Ford will receive $9.2 billion as part of a conditional loan from the US Department of Energy to aid in the construction of three huge electric vehicle battery factories, the agency announced. The mammoth loan represents the biggest government offering to an automaker since the bailouts following the Great Recession of 2009.
The loan originates from the DOE’s Advanced Technology Vehicles Manufacturing (AVTM) program, which famously helped put Tesla on the map and more recently provided a boost for a joint venture of General Motors and LG Energy Solution to help fund the construction of a new lithium-ion battery manufacturing facility. Another recent recipient was Redwood Materials, the electric vehicle battery recycling and manufacturing venture founded by the former chief technologist at Tesla.
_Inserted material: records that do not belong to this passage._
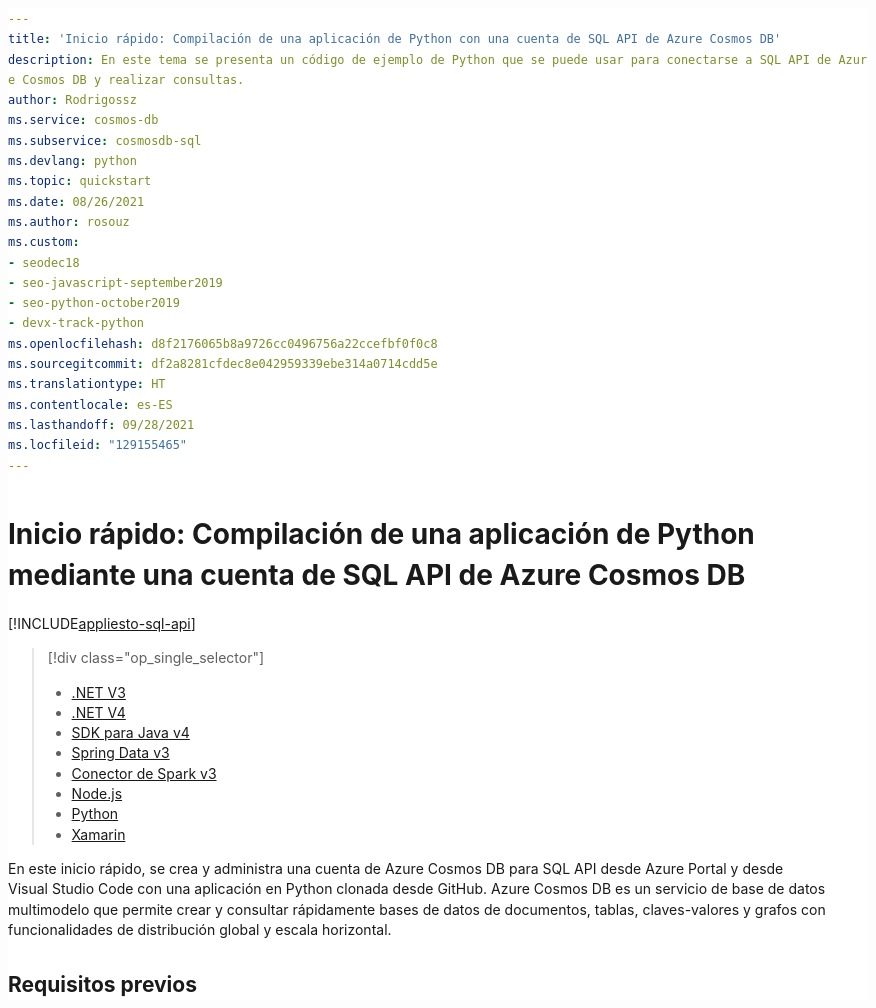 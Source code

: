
 ```yaml
---
title: 'Inicio rápido: Compilación de una aplicación de Python con una cuenta de SQL API de Azure Cosmos DB'
description: En este tema se presenta un código de ejemplo de Python que se puede usar para conectarse a SQL API de Azure Cosmos DB y realizar consultas.
author: Rodrigossz
ms.service: cosmos-db
ms.subservice: cosmosdb-sql
ms.devlang: python
ms.topic: quickstart
ms.date: 08/26/2021
ms.author: rosouz
ms.custom:
- seodec18
- seo-javascript-september2019
- seo-python-october2019
- devx-track-python
ms.openlocfilehash: d8f2176065b8a9726cc0496756a22ccefbf0f0c8
ms.sourcegitcommit: df2a8281cfdec8e042959339ebe314a0714cdd5e
ms.translationtype: HT
ms.contentlocale: es-ES
ms.lasthandoff: 09/28/2021
ms.locfileid: "129155465"
---
```

# <a name="quickstart-build-a-python-application-using-an-azure-cosmos-db-sql-api-account"></a>Inicio rápido: Compilación de una aplicación de Python mediante una cuenta de SQL API de Azure Cosmos DB
[!INCLUDE[appliesto-sql-api](../includes/appliesto-sql-api.md)]

> [!div class="op_single_selector"]
> * [.NET V3](create-sql-api-dotnet.md)
> * [.NET V4](create-sql-api-dotnet-V4.md)
> * [SDK para Java v4](create-sql-api-java.md)
> * [Spring Data v3](create-sql-api-spring-data.md)
> * [Conector de Spark v3](create-sql-api-spark.md)
> * [Node.js](create-sql-api-nodejs.md)
> * [Python](create-sql-api-python.md)
> * [Xamarin](create-sql-api-xamarin-dotnet.md)

En este inicio rápido, se crea y administra una cuenta de Azure Cosmos DB para SQL API desde Azure Portal y desde Visual Studio Code con una aplicación en Python clonada desde GitHub. Azure Cosmos DB es un servicio de base de datos multimodelo que permite crear y consultar rápidamente bases de datos de documentos, tablas, claves-valores y grafos con funcionalidades de distribución global y escala horizontal.

## <a name="prerequisites"></a>Requisitos previos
The loans are part of a broader effort by the Biden administration to boost EV manufacturing as it races to catch up with China, which controls around three-quarters of battery production globally. It’s also an important piece of the White House’s plan to promote clean energy amid the deepening climate crisis.
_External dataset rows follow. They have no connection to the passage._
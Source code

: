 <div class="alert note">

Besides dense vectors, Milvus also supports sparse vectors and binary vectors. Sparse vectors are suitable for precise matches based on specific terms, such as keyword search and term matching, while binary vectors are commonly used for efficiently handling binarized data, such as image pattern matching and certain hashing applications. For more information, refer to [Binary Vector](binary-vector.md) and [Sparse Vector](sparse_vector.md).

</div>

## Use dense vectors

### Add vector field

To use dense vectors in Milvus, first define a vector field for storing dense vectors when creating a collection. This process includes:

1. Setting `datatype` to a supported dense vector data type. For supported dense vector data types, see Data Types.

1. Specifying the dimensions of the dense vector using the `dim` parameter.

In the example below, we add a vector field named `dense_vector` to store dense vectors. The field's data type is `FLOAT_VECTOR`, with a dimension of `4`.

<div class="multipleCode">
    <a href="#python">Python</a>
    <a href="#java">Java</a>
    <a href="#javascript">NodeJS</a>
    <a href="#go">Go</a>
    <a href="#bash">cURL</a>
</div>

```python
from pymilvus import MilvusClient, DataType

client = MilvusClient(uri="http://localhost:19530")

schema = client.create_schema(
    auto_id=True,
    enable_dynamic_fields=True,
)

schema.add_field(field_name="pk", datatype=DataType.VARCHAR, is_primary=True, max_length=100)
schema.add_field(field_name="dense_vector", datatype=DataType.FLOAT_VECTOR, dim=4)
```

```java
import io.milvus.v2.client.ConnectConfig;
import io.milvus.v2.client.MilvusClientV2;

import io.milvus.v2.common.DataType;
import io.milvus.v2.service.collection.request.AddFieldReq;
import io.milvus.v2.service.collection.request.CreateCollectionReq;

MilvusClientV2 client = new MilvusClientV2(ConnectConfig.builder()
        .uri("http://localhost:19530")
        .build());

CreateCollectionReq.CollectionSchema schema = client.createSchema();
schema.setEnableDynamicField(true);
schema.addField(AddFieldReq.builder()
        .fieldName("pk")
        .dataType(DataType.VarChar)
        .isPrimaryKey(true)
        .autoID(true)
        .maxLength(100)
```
Tailpipe emissions from passenger and commercial vehicles account for roughly a third of all greenhouse gases and are a huge contributor to climate change. By increasing EV sales, elected officials hope to keep the warming of the planet under 1.5 degrees Celsius, as stipulated under the Paris agreement.
Ford has said it would spend $11.4 billion, along with South Korean battery manufacturer SK Innovation, to build three battery plants — two in Kentucky and one in Tennessee. Through a joint venture called BlueOvalSK, the two companies are aiming to build out enough capacity to supply 129 GWH of capacity each year, which would be enough to power 2 million EVs annually by 2026.
In a statement, Ford said it welcomed the loan. “It’s going to help make great EVs available to more customers while powering thousands of good paying jobs and American manufacturing,” Dave Webb, Ford’s treasurer, said in a statement. “Major technology transitions have always been accelerated by collaboration between the public and private sectors. The DOE’s foresight here will help do the same for the transition to zero-emissions transportation.”
The ATVM program was created by Congress under the administration of former President George W. Bush, allocating $25 billion “to provide low-cost debt capital for fuel-efficient vehicle and eligible component manufacturing in the United States.” In addition to Tesla, Nissan has also received funding through the program.
In fact, so has Ford. In 2009, at the height of the recession, the company received $5.9 billion to renovate factories across the country and improve its vehicles’ energy efficiency. Part of the plan included retrofitting its factories to make more fuel-efficient compact cars rather than big gas guzzlers.
Tesla and Nissan have both paid back their loans, but Ford struggled to get the debt off its balance sheet. Documents filed by Ford show the company owed payments of $591 million in 2020, $591 million in 2021, and $289 million in 2022. As of this year, the loan has been completely repaid. But the compact cars it built with the original loan have since been discontinued.